- A mural depicting Rowland Thomas and his men in surveying the lands by Hadley Falls
- Born: c. 1621 Berry Pomeroy, Devon, England
- Died: c. February 21, 1698 (aged 77) Springfield, Massachusetts
- Known for: Surveying of the Mount Tom Range; Founding of Springfield, Massachusetts;
- Spouse: Sarah Chapin ​ ​(m. 1647; died 1684)​
- Children: 17 (8 died in infancy)

= Rowland Thomas =

Massachusetts surveyor and pioneer

Rowland Thomas (c. 1621–1698) of Springfield, Massachusetts, was an English colonist, selectman, stonemason, surveyor, and proprietor, and the namesake of Mount Tom, originally known as Mount Thomas, which he was said to have surveyed in tandem with Elizur Holyoke, who so-named the Holyoke Range.

==Background==
He was born to the knight Sir David Thomas and Anna Ison in the village of Berry Pomeroy, Devon, in England; little is recorded about the earlier life of Rowland Thomas before his arrival in Springfield, Massachusetts.
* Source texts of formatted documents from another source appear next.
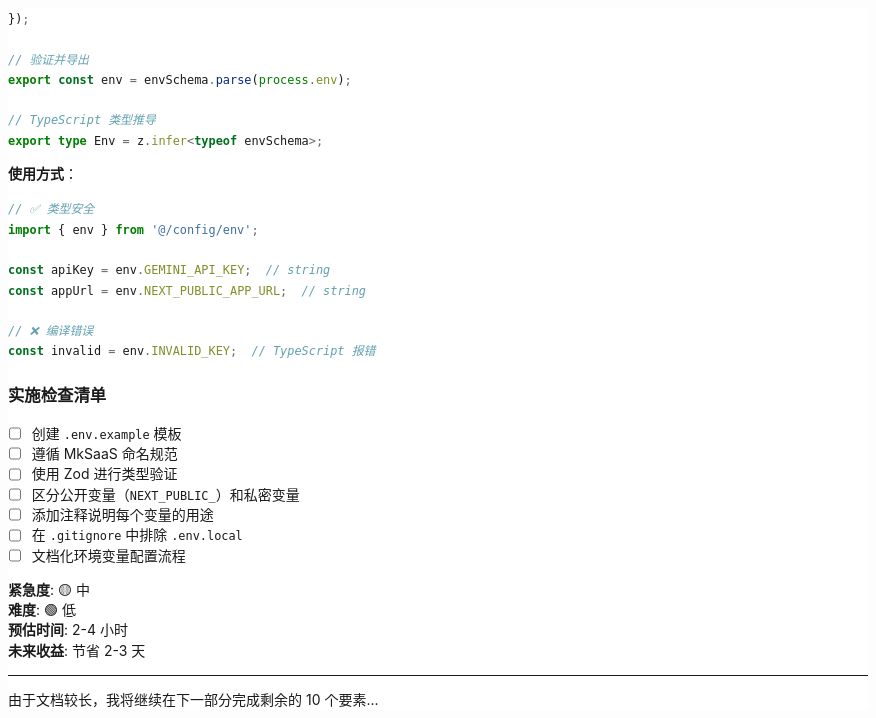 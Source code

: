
 ```typescript
});

// 验证并导出
export const env = envSchema.parse(process.env);

// TypeScript 类型推导
export type Env = z.infer<typeof envSchema>;
```

**使用方式**：

```typescript
// ✅ 类型安全
import { env } from '@/config/env';

const apiKey = env.GEMINI_API_KEY;  // string
const appUrl = env.NEXT_PUBLIC_APP_URL;  // string

// ❌ 编译错误
const invalid = env.INVALID_KEY;  // TypeScript 报错
```

### 实施检查清单

- [ ] 创建 `.env.example` 模板
- [ ] 遵循 MkSaaS 命名规范
- [ ] 使用 Zod 进行类型验证
- [ ] 区分公开变量（`NEXT_PUBLIC_`）和私密变量
- [ ] 添加注释说明每个变量的用途
- [ ] 在 `.gitignore` 中排除 `.env.local`
- [ ] 文档化环境变量配置流程

**紧急度**: 🟡 中  
**难度**: 🟢 低  
**预估时间**: 2-4 小时  
**未来收益**: 节省 2-3 天

---

由于文档较长，我将继续在下一部分完成剩余的 10 个要素...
On either February 14 or April 14, 1647, he married Sarah Chapin, daughter of Deacon Samuel Chapin and Cecily Penney. Thomas's exact date of arrival in the New World is unclear, but reportedly he arrived in Springfield before the year 1650, with records indicating his owning of 29.5 acres of land in the settlement in 1647, and a warrant issued by William Pynchon for a Native thief who had robbed the homestead of his wife's wardrobe in 1650. Thomas would serve in the town's government in a number of capacities, including three times as a selectman in the years 1664, 1667, and 1671. He would also serve as a juror on many cases in the settlement and, by trade, was a sawyer and stonemason, cutting rocks and hauling them to the settlement in Hadley.